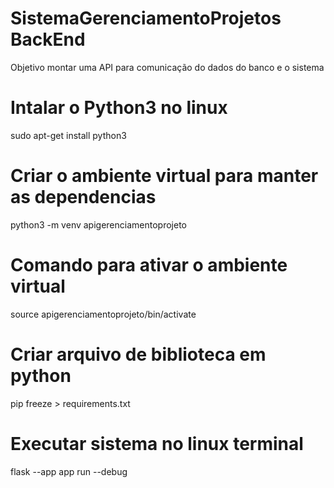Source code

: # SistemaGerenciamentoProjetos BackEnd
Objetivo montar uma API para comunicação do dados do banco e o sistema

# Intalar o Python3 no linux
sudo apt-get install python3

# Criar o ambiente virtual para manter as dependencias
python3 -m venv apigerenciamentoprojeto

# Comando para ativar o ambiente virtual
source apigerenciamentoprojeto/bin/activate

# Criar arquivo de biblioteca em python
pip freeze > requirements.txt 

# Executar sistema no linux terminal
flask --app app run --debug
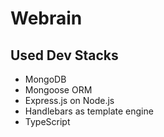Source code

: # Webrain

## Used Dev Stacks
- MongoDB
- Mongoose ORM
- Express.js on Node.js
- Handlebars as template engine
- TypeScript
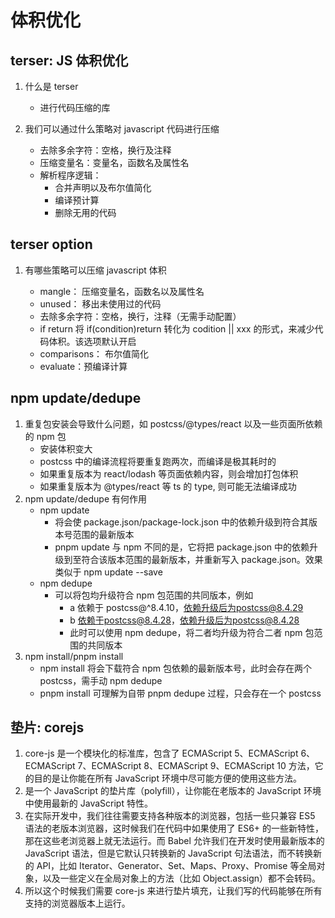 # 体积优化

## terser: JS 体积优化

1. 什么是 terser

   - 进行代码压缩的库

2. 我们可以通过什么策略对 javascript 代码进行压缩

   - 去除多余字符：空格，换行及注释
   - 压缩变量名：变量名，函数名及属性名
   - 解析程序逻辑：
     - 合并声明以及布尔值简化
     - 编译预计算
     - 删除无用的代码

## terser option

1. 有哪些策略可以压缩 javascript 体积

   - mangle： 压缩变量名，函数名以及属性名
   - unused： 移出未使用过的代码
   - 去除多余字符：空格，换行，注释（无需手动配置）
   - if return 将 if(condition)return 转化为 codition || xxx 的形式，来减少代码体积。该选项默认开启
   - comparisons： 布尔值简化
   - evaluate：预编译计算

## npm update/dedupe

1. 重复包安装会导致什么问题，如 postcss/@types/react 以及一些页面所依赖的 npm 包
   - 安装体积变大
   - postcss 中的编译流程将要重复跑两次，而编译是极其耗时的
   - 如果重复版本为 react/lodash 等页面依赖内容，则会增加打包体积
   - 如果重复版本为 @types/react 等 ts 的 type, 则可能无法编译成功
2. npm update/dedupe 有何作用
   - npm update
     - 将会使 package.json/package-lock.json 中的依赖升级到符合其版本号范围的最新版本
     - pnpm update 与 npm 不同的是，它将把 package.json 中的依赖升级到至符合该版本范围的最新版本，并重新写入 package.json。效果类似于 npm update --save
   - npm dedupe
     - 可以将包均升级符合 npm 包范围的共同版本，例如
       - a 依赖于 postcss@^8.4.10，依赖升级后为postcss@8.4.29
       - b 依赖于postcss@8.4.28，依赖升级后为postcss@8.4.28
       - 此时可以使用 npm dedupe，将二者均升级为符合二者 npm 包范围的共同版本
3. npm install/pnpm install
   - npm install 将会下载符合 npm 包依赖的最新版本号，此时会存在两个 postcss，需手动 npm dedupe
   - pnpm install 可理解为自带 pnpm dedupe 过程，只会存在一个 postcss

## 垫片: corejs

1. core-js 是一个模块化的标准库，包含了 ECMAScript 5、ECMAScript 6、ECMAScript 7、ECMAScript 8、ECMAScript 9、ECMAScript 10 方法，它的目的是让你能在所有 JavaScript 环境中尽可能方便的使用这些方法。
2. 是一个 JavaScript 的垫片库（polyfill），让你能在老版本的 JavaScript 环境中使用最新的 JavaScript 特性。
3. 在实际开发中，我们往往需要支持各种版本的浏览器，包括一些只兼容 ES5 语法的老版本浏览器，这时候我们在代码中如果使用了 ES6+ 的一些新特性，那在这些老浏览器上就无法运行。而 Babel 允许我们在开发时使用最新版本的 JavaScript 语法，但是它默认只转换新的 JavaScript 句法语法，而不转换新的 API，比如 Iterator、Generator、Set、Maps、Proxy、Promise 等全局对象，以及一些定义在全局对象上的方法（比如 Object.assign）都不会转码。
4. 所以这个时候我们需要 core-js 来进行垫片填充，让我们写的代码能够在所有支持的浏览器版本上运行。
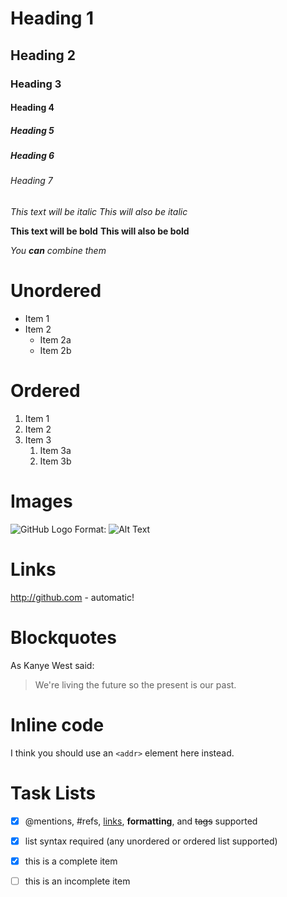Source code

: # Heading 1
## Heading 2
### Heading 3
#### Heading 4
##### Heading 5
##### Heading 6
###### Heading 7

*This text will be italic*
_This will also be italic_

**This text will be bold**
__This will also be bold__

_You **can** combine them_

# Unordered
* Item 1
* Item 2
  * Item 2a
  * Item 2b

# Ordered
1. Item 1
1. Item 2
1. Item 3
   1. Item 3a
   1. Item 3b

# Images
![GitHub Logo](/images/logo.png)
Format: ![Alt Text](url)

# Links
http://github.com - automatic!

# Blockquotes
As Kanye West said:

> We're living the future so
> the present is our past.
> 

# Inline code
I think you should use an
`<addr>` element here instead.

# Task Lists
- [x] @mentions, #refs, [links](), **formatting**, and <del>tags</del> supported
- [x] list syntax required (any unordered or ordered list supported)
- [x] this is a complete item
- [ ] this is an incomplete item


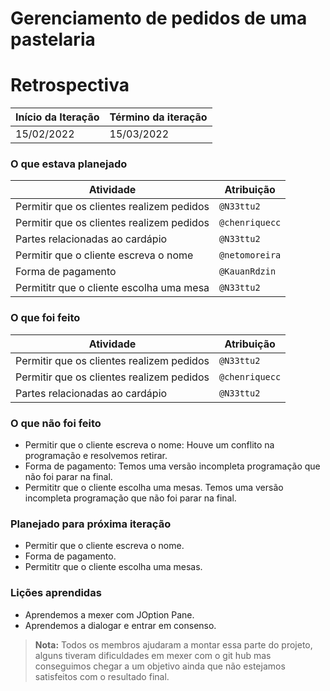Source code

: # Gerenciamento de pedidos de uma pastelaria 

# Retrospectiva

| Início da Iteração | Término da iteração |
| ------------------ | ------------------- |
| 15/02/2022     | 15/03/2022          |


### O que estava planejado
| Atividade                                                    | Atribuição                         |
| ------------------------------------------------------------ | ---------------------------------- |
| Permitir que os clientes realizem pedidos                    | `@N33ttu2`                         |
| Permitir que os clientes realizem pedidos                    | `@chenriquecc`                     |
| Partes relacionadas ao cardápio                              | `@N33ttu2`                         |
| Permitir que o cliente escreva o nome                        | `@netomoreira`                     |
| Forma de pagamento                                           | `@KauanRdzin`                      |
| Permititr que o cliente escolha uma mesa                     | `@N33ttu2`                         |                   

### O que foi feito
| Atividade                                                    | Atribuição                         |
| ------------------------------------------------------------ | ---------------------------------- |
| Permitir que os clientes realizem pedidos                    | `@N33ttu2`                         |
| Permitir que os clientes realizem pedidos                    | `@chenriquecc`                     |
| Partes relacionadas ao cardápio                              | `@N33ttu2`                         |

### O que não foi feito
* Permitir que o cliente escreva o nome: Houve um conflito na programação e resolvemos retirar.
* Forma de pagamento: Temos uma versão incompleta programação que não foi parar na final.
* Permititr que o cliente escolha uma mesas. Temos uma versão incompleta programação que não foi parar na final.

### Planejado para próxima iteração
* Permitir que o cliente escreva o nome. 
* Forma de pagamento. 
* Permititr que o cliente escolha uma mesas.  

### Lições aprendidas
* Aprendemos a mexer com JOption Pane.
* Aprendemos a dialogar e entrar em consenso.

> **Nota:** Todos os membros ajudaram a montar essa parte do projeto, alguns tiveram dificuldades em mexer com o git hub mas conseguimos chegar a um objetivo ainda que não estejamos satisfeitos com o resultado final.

==

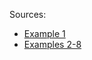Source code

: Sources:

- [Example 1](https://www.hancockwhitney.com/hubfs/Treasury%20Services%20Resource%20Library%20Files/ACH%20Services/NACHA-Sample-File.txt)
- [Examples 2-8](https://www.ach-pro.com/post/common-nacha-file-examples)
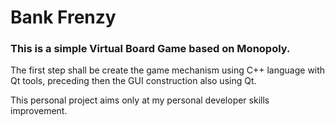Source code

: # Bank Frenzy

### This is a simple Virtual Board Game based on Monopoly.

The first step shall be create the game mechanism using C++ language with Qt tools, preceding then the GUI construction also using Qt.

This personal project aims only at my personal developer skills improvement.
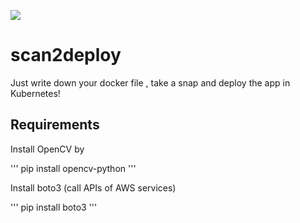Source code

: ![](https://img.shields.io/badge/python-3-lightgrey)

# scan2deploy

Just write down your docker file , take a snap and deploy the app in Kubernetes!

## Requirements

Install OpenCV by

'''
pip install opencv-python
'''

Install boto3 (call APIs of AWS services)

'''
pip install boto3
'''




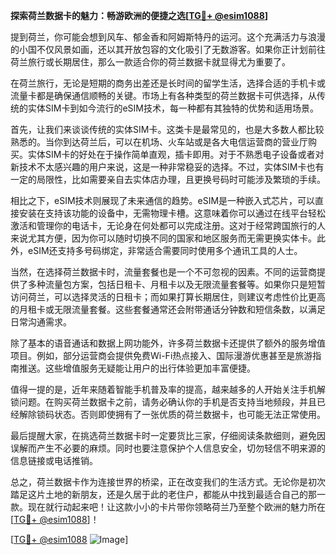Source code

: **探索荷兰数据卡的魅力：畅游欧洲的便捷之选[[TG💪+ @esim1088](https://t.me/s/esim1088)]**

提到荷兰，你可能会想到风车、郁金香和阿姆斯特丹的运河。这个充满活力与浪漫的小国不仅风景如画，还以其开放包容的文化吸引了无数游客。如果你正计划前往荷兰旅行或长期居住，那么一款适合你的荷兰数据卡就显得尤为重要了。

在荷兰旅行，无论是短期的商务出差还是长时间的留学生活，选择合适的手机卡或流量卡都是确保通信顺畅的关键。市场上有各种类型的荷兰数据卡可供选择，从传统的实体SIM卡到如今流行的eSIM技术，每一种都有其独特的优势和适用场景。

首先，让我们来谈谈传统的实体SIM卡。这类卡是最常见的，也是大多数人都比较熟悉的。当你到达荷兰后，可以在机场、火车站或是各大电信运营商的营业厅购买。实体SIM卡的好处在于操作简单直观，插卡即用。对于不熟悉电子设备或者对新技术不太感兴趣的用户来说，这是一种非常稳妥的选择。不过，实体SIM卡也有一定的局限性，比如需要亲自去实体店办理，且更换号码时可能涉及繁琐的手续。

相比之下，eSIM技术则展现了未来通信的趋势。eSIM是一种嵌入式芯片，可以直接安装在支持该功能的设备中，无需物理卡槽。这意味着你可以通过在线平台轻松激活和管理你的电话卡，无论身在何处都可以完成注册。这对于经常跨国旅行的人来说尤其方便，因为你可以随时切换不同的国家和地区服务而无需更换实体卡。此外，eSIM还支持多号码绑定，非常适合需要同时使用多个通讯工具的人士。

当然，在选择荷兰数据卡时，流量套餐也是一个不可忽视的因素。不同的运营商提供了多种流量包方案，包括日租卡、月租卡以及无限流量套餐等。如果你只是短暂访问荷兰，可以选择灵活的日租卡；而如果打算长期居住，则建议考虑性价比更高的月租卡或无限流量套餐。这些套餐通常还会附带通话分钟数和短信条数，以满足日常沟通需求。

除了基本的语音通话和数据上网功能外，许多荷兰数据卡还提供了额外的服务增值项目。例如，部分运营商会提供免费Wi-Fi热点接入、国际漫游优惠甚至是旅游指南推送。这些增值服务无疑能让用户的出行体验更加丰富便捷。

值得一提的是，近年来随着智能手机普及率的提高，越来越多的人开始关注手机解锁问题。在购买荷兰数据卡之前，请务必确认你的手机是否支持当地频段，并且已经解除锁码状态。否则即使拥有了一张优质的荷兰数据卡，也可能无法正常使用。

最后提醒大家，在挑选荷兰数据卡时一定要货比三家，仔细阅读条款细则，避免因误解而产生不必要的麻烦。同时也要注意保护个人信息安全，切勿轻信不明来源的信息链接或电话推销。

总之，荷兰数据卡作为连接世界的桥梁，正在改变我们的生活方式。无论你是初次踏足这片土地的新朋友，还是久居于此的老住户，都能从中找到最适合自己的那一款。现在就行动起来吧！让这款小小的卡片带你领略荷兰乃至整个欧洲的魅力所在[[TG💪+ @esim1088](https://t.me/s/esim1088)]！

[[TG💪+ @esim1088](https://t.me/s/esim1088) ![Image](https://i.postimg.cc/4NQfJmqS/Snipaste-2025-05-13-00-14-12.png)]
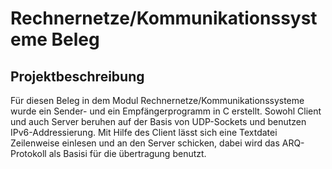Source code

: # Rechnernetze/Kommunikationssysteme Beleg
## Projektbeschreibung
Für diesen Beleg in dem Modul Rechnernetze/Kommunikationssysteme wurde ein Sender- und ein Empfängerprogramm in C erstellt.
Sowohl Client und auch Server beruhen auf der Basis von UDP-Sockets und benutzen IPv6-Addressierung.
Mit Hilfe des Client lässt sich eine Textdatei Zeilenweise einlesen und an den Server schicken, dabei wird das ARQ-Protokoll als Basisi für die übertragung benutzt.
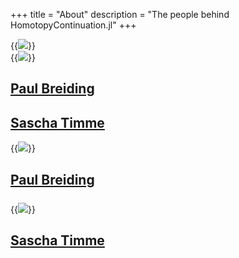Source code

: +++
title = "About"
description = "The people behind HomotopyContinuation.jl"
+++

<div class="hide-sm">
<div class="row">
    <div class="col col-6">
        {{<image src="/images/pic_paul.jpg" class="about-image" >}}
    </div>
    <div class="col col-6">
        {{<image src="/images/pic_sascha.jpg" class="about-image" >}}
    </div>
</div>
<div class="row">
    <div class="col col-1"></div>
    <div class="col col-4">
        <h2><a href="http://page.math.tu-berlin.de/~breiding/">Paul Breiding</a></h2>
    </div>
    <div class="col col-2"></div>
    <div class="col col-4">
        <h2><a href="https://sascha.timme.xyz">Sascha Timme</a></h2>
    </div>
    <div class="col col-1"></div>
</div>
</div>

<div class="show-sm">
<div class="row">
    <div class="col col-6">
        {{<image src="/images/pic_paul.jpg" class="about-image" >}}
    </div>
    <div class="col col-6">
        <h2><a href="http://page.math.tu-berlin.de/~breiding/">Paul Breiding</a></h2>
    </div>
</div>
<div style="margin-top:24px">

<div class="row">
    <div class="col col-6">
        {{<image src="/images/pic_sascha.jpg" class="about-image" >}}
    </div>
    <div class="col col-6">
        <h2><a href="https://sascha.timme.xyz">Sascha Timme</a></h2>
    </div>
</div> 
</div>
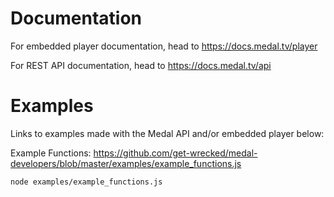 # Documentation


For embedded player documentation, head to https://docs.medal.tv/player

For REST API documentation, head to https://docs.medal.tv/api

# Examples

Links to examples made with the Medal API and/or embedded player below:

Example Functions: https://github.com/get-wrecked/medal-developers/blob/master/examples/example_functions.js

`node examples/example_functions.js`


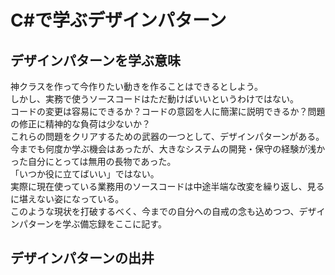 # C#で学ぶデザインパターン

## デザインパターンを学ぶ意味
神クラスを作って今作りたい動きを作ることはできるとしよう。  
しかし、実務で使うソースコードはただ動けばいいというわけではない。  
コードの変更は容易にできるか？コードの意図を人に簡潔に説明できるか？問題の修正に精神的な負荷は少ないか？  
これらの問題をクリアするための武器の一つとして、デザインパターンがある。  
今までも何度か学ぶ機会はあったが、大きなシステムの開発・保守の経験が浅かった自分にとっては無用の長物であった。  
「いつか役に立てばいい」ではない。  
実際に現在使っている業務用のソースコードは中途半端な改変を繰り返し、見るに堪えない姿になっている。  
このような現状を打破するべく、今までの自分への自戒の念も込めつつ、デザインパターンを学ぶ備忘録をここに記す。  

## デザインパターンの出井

--

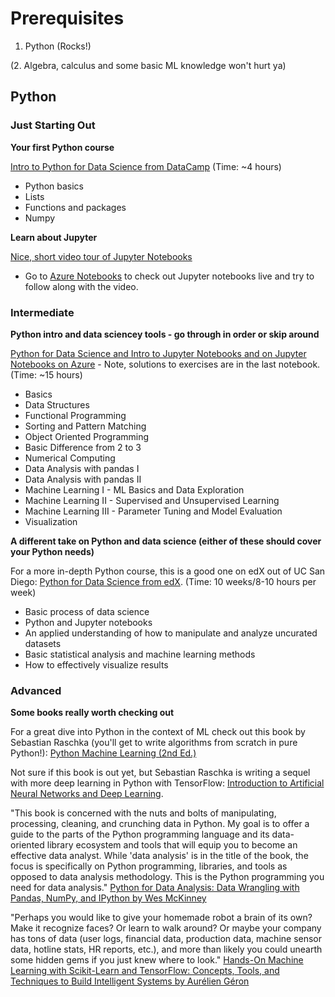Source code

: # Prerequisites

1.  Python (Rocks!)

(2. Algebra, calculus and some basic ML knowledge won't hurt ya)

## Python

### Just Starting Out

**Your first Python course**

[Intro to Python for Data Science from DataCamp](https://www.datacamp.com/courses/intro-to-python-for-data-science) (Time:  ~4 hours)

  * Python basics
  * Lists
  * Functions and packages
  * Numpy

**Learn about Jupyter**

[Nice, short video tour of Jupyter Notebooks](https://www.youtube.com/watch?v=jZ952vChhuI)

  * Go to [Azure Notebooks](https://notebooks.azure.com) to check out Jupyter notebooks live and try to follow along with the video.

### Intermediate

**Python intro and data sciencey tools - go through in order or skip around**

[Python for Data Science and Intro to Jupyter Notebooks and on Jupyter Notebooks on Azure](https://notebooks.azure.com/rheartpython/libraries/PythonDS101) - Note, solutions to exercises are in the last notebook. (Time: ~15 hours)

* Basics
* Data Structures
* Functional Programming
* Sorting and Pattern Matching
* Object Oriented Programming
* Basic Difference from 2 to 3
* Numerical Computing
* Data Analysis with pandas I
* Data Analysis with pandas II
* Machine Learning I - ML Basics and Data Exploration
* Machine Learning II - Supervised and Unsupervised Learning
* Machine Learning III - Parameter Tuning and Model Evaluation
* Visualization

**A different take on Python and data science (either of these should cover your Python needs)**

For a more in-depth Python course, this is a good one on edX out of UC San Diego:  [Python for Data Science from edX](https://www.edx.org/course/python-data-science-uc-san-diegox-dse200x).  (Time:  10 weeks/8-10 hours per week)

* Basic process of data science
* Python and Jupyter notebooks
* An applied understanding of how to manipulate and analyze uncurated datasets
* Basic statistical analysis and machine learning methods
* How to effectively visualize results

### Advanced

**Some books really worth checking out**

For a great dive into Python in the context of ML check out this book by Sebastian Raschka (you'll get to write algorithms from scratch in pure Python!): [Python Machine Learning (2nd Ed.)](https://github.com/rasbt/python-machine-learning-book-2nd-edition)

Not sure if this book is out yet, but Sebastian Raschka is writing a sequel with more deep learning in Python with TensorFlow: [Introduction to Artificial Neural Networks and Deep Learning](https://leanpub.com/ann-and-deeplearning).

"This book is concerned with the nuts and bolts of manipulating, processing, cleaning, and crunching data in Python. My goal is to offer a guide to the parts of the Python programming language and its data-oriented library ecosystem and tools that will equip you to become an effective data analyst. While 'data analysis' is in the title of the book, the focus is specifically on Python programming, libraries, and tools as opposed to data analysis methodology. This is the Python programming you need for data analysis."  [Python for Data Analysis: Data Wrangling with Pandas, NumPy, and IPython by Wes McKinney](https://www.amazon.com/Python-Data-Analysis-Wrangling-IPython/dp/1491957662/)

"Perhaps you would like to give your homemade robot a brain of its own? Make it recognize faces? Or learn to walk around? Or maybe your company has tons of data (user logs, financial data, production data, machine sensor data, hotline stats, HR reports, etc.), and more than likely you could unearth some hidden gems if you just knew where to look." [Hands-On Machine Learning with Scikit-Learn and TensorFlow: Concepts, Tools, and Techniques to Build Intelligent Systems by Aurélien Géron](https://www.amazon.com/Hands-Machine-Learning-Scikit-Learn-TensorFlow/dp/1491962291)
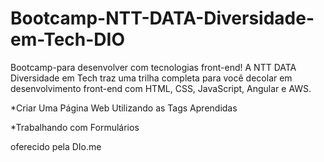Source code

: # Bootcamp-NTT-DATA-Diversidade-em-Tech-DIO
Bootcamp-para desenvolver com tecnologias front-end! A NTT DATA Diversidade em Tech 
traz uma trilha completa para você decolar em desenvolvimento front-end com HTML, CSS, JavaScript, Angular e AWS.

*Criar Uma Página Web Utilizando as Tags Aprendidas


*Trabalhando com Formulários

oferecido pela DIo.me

TASK TO COMPLETE:
Lines above that have "terser": copy each of them.

SOLVED EXERCISE:
## terser: JS 体积优化
1. 什么是 terser
## terser option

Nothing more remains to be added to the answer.